- THE DATA
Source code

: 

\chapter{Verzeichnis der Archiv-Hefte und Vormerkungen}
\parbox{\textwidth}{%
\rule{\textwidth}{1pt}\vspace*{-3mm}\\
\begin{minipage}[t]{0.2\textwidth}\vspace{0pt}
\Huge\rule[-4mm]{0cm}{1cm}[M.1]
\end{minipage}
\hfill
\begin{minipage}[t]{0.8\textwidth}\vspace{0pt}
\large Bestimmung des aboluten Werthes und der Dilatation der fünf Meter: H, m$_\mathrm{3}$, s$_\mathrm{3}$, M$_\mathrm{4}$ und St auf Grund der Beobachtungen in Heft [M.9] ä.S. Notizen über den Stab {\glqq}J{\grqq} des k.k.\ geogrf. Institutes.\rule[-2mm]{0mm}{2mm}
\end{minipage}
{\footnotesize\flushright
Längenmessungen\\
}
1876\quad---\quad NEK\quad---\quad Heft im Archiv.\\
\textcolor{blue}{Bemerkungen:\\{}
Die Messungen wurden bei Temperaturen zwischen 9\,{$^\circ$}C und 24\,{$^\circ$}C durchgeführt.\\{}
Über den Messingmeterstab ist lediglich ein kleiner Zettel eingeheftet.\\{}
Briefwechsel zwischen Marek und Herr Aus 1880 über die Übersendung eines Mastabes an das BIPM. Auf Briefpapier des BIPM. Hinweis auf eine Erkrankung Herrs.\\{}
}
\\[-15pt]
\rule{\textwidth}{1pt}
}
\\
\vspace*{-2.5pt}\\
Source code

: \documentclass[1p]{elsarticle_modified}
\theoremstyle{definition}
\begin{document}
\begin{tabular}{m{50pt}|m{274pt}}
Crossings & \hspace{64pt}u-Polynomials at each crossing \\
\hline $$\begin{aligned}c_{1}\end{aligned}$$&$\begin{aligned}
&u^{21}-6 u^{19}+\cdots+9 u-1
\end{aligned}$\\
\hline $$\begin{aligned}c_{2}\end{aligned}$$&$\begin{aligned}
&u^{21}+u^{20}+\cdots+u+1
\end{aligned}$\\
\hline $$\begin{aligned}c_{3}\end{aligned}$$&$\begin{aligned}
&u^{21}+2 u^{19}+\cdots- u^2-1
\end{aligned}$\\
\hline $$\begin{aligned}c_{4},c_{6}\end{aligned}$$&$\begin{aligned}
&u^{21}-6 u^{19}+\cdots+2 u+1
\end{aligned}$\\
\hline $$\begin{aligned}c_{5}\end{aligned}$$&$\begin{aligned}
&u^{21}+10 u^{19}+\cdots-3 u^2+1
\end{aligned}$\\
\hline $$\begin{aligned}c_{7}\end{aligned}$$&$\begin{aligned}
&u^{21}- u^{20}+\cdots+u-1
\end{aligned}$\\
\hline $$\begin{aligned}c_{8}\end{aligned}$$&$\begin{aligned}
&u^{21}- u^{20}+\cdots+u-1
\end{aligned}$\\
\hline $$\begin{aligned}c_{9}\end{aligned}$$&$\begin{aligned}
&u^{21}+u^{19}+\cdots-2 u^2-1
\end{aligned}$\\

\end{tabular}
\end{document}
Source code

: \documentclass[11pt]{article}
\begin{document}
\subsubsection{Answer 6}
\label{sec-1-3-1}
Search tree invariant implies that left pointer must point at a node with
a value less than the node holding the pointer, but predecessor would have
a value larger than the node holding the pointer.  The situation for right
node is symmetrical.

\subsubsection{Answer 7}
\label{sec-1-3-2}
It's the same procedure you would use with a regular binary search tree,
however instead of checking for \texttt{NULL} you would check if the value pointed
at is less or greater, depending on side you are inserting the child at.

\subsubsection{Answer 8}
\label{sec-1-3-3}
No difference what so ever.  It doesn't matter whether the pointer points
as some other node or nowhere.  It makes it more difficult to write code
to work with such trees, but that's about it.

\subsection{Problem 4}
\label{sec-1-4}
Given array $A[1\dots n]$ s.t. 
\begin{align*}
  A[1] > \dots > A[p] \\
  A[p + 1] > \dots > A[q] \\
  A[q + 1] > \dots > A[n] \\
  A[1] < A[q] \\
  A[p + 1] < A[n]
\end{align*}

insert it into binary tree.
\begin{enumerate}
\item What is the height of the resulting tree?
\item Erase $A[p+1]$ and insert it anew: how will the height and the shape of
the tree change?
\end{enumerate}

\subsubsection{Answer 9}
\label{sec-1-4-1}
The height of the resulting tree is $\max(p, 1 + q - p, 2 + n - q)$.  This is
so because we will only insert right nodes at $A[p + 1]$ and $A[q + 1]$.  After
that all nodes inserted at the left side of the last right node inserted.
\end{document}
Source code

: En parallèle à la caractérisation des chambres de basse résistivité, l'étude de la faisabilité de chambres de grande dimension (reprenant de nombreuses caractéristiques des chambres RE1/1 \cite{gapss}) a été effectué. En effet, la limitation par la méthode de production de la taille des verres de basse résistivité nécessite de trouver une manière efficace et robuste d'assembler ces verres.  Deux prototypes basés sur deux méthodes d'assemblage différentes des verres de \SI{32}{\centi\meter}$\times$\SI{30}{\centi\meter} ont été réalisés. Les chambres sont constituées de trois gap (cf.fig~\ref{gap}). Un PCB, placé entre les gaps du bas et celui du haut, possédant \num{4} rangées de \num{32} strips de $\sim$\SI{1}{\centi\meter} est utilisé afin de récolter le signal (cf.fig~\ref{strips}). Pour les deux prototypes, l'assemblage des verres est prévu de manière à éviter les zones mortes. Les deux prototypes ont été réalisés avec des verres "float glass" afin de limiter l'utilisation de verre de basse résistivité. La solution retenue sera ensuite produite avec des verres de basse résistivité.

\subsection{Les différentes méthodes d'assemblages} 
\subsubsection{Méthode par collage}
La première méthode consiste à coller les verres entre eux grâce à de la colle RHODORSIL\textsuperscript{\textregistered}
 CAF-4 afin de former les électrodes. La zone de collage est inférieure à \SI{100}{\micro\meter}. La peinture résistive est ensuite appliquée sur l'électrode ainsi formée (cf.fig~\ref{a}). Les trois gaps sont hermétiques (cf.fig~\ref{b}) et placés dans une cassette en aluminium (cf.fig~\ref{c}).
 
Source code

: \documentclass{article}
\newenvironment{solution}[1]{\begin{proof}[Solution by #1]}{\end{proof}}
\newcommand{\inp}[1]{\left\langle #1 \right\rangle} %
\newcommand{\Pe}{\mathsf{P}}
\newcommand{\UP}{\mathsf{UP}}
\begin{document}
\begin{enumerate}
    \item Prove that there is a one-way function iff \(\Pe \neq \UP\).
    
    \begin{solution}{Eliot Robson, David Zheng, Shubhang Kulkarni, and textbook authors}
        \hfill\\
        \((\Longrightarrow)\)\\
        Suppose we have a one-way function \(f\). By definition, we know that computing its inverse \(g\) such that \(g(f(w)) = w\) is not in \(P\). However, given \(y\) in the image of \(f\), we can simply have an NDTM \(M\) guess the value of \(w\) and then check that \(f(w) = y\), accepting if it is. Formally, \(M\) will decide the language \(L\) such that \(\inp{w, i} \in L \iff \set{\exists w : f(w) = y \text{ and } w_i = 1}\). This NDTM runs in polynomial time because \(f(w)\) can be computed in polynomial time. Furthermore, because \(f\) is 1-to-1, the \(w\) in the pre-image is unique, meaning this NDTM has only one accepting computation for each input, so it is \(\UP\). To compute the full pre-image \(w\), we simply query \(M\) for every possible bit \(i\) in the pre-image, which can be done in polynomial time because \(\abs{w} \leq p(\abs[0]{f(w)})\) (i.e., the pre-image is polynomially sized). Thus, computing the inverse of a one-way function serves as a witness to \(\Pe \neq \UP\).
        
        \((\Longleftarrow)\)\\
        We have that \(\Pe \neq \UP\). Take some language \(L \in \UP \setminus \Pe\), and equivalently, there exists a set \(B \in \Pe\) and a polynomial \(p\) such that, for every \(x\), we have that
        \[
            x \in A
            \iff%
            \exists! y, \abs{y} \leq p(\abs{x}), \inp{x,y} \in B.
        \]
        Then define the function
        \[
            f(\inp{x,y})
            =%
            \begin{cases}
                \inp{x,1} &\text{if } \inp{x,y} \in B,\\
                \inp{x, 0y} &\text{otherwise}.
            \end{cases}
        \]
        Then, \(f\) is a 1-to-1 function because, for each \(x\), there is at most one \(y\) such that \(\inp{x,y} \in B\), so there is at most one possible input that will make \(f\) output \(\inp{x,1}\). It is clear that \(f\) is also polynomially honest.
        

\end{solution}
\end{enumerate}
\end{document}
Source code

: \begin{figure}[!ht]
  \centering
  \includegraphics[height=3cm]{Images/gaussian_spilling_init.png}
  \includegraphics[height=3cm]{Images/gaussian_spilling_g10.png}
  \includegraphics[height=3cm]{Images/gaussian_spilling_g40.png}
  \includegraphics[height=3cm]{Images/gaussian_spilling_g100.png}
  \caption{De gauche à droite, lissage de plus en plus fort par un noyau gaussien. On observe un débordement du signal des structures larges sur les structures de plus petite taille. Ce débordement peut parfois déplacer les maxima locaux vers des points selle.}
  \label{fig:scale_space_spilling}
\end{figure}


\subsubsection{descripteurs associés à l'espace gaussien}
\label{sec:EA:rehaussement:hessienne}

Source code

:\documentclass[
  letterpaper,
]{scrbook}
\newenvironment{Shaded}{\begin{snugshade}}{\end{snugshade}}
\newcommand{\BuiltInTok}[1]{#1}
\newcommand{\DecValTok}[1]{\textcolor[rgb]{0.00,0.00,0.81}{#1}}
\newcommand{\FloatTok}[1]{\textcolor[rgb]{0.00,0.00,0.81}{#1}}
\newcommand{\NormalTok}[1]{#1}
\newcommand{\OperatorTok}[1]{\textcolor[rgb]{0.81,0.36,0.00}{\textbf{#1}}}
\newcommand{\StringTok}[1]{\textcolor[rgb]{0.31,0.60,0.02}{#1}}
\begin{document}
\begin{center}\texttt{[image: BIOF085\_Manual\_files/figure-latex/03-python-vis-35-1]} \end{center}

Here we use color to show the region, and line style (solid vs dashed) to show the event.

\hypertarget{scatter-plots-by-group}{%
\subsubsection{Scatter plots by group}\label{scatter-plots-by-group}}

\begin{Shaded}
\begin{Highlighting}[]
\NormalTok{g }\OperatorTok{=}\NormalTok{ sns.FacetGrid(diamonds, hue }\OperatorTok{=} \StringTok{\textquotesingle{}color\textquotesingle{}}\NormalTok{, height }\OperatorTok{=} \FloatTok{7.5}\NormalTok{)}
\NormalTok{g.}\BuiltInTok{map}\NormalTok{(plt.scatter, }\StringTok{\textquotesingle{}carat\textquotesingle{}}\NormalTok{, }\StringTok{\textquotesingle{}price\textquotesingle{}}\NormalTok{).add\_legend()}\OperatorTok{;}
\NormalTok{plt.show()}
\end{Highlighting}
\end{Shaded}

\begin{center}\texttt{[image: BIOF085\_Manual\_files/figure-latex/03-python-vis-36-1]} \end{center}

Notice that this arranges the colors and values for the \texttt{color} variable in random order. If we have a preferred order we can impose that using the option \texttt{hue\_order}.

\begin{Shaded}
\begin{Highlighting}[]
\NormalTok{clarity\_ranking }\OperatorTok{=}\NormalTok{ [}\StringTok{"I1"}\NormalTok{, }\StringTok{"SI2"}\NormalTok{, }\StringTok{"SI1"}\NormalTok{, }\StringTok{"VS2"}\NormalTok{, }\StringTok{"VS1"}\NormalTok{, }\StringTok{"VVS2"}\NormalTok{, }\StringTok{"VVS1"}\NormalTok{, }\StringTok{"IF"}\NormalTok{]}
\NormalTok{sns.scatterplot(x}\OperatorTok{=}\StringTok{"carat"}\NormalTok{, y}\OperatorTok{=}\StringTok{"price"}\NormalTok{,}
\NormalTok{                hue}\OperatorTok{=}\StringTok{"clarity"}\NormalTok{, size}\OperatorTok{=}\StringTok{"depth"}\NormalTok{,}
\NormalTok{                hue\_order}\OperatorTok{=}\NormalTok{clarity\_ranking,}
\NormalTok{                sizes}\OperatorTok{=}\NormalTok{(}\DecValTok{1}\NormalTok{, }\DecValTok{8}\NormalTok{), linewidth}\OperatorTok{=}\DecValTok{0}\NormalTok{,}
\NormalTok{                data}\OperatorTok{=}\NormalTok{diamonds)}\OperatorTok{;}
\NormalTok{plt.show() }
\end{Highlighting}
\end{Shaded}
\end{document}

- ACTIVITY
Go line by line through the data, copying each one that contains the word "Archiv".

- ANSWER SPACE
\chapter{Verzeichnis der Archiv-Hefte und Vormerkungen}
1876\quad---\quad NEK\quad---\quad Heft im Archiv.\\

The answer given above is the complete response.